Art Appreciation: Q&A with Shelley Thomas, Founder of Early Masters

Shelley Thomas makes painting and sculpture come alive for children.
| FROM THE PRINT EDITION |
 
 

COVERING THE CANVAS. Shelley Thomas started Early Masters 10 years ago to teach kids about art and art history. Subject matter ranges from street artists to Leonardo da Vinci.

This article appears in print in the November 2018 issue. Click here for a free subscription.

Shelley Thomas has worked in fashion, advertising and food styling. In 2008, she founded Early Masters, an art and art history school in Seattle’s Maple Leaf neighborhood for ages 8 and up.

What is Early Masters? Early Masters makes art history relevant for kids through visual presentation, music, conversation, stories and, of course, painting.

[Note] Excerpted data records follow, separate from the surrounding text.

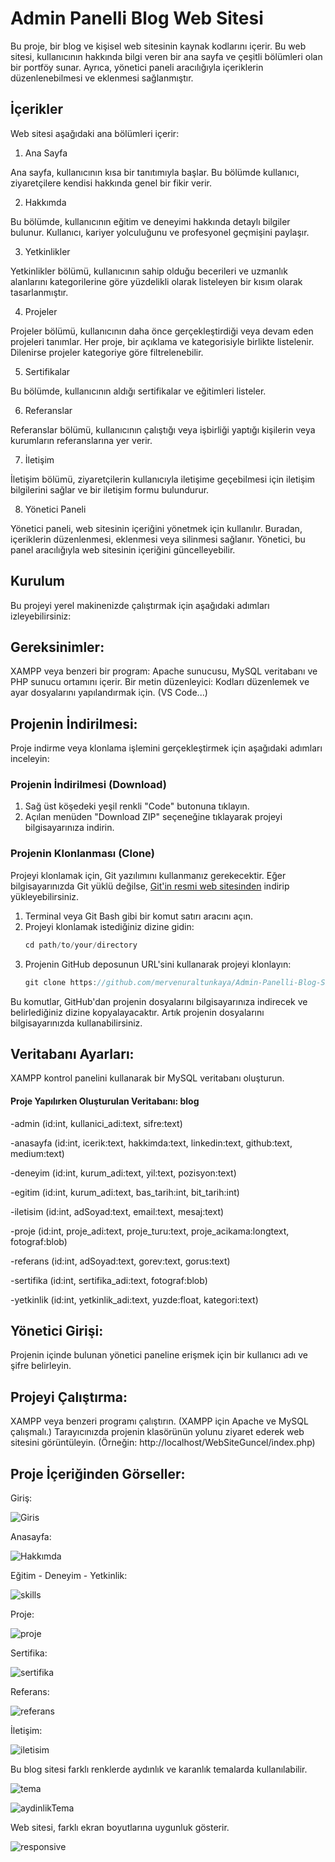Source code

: <h1>Admin Panelli Blog Web Sitesi</h1>

Bu proje, bir blog ve kişisel web sitesinin kaynak kodlarını içerir. Bu web sitesi, kullanıcının hakkında bilgi veren bir ana sayfa ve çeşitli bölümleri olan bir portföy sunar. Ayrıca, yönetici paneli aracılığıyla içeriklerin düzenlenebilmesi ve eklenmesi sağlanmıştır.

<h2>İçerikler</h2>

Web sitesi aşağıdaki ana bölümleri içerir:

1. Ana Sayfa

Ana sayfa, kullanıcının kısa bir tanıtımıyla başlar. Bu bölümde kullanıcı, ziyaretçilere kendisi hakkında genel bir fikir verir.

2. Hakkımda

Bu bölümde, kullanıcının eğitim ve deneyimi hakkında detaylı bilgiler bulunur. Kullanıcı, kariyer yolculuğunu ve profesyonel geçmişini paylaşır.

3. Yetkinlikler

Yetkinlikler bölümü, kullanıcının sahip olduğu becerileri ve uzmanlık alanlarını kategorilerine göre yüzdelikli olarak listeleyen bir kısım olarak tasarlanmıştır.

4. Projeler

Projeler bölümü, kullanıcının daha önce gerçekleştirdiği veya devam eden projeleri tanımlar. Her proje, bir açıklama ve kategorisiyle birlikte listelenir. Dilenirse projeler kategoriye göre filtrelenebilir.

5. Sertifikalar

Bu bölümde, kullanıcının aldığı sertifikalar ve eğitimleri listeler.

6. Referanslar

Referanslar bölümü, kullanıcının çalıştığı veya işbirliği yaptığı kişilerin veya kurumların referanslarına yer verir.

7. İletişim

İletişim bölümü, ziyaretçilerin kullanıcıyla iletişime geçebilmesi için iletişim bilgilerini sağlar ve bir iletişim formu bulundurur.

8. Yönetici Paneli

Yönetici paneli, web sitesinin içeriğini yönetmek için kullanılır. Buradan, içeriklerin düzenlenmesi, eklenmesi veya silinmesi sağlanır. Yönetici, bu panel aracılığıyla web sitesinin içeriğini güncelleyebilir.

<h2>Kurulum</h2>

Bu projeyi yerel makinenizde çalıştırmak için aşağıdaki adımları izleyebilirsiniz:

<h2>Gereksinimler:</h2>

XAMPP veya benzeri bir program: Apache sunucusu, MySQL veritabanı ve PHP sunucu ortamını içerir.
Bir metin düzenleyici: Kodları düzenlemek ve ayar dosyalarını yapılandırmak için. (VS Code...)

<h2>Projenin İndirilmesi: </h2>

Proje indirme veya klonlama işlemini gerçekleştirmek için aşağıdaki adımları inceleyin:

<h3>Projenin İndirilmesi (Download)</h3>

1. Sağ üst köşedeki yeşil renkli "Code" butonuna tıklayın.
2. Açılan menüden "Download ZIP" seçeneğine tıklayarak projeyi bilgisayarınıza indirin.

<h3>Projenin Klonlanması (Clone)</h3>

Projeyi klonlamak için, Git yazılımını kullanmanız gerekecektir. Eğer bilgisayarınızda Git yüklü değilse, [Git'in resmi web sitesinden](https://git-scm.com/) indirip yükleyebilirsiniz.

1. Terminal veya Git Bash gibi bir komut satırı aracını açın.
2. Projeyi klonlamak istediğiniz dizine gidin:
   ```javascript
   cd path/to/your/directory
   ```
3. Projenin GitHub deposunun URL'sini kullanarak projeyi klonlayın:
   ```javascript
   git clone https://github.com/mervenuraltunkaya/Admin-Panelli-Blog-Sitesi
   ```

Bu komutlar, GitHub'dan projenin dosyalarını bilgisayarınıza indirecek ve belirlediğiniz dizine kopyalayacaktır. Artık projenin dosyalarını bilgisayarınızda kullanabilirsiniz.

<h2>Veritabanı Ayarları: </h2>

XAMPP kontrol panelini kullanarak bir MySQL veritabanı oluşturun.

<h4>Proje Yapılırken Oluşturulan Veritabanı: blog </h4>

-admin (id:int, kullanici_adi:text, sifre:text)

-anasayfa (id:int, icerik:text, hakkimda:text, linkedin:text, github:text, medium:text)

-deneyim (id:int, kurum_adi:text, yil:text, pozisyon:text)

-egitim (id:int, kurum_adi:text, bas_tarih:int, bit_tarih:int)

-iletisim (id:int, adSoyad:text, email:text, mesaj:text)

-proje (id:int, proje_adi:text, proje_turu:text, proje_acikama:longtext, fotograf:blob)

-referans (id:int, adSoyad:text, gorev:text, gorus:text)

-sertifika (id:int, sertifika_adi:text, fotograf:blob)

-yetkinlik (id:int, yetkinlik_adi:text, yuzde:float, kategori:text)

<h2>Yönetici Girişi: </h2>

Projenin içinde bulunan yönetici paneline erişmek için bir kullanıcı adı ve şifre belirleyin.

<h2>Projeyi Çalıştırma: </h2>

XAMPP veya benzeri programı çalıştırın. (XAMPP için Apache ve MySQL çalışmalı.)
Tarayıcınızda projenin klasörünün yolunu ziyaret ederek web sitesini görüntüleyin. (Örneğin: http://localhost/WebSiteGuncel/index.php)

<h2>Proje İçeriğinden Görseller: </h2>

Giriş:

![Giris](projeTanitim/giris.png)

Anasayfa:

![Hakkımda](projeTanitim/hakkimda.png)

Eğitim - Deneyim - Yetkinlik:

![skills](projeTanitim/skills.png)

Proje:

![proje](projeTanitim/proje.png)

Sertifika:

![sertifika](projeTanitim/sertifika.png)

Referans:

![referans](projeTanitim/referans.png)

İletişim:

![iletisim](projeTanitim/iletisim.png)

Bu blog sitesi farklı renklerde aydınlık ve karanlık temalarda kullanılabilir.

![tema](projeTanitim/tema.png)

![aydinlikTema](projeTanitim/aydinlikTema.png)

Web sitesi, farklı ekran boyutlarına uygunluk gösterir.

![responsive](projeTanitim/responsive.png)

At what age do kids become afraid of coloring outside the lines? Thirteen! On their birthday! (Laughs.) When an 8-year-old does a painting and I ask them what they think of it, nine times out of 10 they’ll say, “I love it!” When I ask that same child that same question at age 13, they’ll be unsure. It’s like clockwork.

How did you come up with this concept? Art history has always been a passion of mine but I didn’t do anything with it until I taught the art of Frida Kahlo to my son’s preschool class. I told stories, we sang songs, we looked at paintings and I could see that the kids were really into it. I became the informal docent.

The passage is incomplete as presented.